Your understanding is not correct. You do not have to do any pushing or popping to access different variables. As far as your source code is concerned, there's no awareness of a stack or any stack operations. You just reference the variables as you need to:
z = x * y;
First, C does not mandate the use of a stack to store local (auto) variables; that's an implementation detail. Almost every C implementation does use a stack for this purpose, but it's not required.
Secondly, for implementations that use a stack, individual items are not pushed or popped as they are accessed. Instead, when a function is called a whole region of the stack, usually called a stack frame, is set aside and the function's arguments and local variables are referred to via an offset from an address within that frame.

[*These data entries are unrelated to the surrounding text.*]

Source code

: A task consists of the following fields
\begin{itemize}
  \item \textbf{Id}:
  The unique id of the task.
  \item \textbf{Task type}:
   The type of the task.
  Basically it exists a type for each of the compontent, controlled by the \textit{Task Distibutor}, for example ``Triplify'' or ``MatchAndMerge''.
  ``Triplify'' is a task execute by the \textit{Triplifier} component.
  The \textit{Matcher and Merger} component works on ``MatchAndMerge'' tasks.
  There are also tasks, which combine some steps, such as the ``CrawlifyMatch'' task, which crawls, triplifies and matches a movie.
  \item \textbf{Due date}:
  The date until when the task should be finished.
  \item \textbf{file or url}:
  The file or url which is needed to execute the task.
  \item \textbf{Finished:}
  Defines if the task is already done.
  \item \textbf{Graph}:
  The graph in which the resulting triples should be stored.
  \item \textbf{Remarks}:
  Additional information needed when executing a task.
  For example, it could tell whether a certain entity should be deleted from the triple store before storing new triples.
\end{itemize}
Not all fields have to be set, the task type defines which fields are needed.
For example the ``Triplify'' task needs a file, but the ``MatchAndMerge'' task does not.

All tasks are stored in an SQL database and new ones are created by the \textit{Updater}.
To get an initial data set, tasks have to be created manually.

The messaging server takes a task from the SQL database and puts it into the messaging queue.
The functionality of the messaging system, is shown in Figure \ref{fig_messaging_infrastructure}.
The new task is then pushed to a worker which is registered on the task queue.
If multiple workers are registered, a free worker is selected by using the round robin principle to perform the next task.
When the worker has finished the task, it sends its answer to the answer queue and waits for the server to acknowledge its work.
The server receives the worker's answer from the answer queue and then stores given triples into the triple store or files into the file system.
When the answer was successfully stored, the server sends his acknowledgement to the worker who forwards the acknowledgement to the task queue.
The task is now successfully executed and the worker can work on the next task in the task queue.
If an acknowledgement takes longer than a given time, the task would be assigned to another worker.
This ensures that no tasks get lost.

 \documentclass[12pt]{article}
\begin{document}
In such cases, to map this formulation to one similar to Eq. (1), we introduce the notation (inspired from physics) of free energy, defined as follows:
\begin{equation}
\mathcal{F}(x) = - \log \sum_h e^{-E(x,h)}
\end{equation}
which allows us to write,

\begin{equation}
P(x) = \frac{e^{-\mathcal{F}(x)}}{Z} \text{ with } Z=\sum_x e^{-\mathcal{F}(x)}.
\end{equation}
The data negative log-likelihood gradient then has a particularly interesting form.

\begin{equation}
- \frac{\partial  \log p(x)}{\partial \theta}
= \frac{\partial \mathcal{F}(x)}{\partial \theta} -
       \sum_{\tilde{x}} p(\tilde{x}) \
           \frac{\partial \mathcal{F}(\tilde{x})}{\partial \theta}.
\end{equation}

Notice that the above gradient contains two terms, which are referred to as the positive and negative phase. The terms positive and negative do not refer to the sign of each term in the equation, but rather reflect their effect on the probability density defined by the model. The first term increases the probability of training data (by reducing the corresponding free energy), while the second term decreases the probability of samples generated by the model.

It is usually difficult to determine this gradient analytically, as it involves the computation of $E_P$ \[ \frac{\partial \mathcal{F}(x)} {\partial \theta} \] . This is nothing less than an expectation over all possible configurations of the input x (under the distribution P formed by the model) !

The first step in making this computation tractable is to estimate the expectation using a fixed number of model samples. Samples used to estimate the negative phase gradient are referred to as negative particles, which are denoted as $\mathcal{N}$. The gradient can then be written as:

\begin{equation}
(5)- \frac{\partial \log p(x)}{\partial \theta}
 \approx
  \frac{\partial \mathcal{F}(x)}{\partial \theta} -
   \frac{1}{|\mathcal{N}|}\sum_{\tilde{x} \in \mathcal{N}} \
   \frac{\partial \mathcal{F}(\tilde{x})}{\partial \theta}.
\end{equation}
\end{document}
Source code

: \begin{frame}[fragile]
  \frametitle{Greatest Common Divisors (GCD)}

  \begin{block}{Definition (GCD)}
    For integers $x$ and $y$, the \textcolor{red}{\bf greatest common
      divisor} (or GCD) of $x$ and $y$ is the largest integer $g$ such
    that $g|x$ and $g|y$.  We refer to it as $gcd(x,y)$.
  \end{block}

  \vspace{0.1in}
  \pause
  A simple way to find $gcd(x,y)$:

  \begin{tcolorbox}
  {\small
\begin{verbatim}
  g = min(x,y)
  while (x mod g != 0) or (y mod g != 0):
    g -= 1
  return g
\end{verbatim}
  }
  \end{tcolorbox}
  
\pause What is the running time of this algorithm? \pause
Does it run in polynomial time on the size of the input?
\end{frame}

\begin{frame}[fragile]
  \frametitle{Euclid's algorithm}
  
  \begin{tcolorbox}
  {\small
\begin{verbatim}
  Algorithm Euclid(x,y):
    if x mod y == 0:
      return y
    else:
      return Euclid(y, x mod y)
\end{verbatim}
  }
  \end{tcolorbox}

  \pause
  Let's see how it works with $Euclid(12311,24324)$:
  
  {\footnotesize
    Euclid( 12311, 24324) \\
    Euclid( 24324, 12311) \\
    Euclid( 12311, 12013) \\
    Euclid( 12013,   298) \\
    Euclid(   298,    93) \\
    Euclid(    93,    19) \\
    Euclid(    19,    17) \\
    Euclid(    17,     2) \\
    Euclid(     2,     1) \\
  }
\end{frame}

For example, assume the function
void foo( int x, int y )
{
int a, b;
// some code
}
On an x86-like system, when this function is called a region of space on the stack will be allocated to store the function arguments, the local variables, the return address (i.e., the address of the next instruction to execute after the function returns), and the address of the previous stack frame (which stores the state of whatever function called foo). It would look something similar to this:
+-----------------+
0x80000000: | y | Argument 2
+-----------------+
0x7FFFFFFC: | x | Argument 1
+-----------------+
0x7FFFFFF8: | 0x01234567 | Address of next instruction
+-----------------+
0x7FFFFFF4: | 0x80000010 | Address of previous stack frame <--+
+-----------------+ |
0x7FFFFFF0: | a | Local variable |
+-----------------+ |
0x7FFFFFDC: | b | Local variable <-+ |
+-----------------+ | |
| |
+-----------------+ | |
esp: | 0x7FFFFFC8 | Stack pointer ---+ |
+-----------------+ |
|
+-----------------+ |
ebp: | 0x7FFFFFF4 | Frame pointer ---------------------+
+-----------------+
(This assumes 32-bit integers and addresses, and the addresses shown are only for illustration)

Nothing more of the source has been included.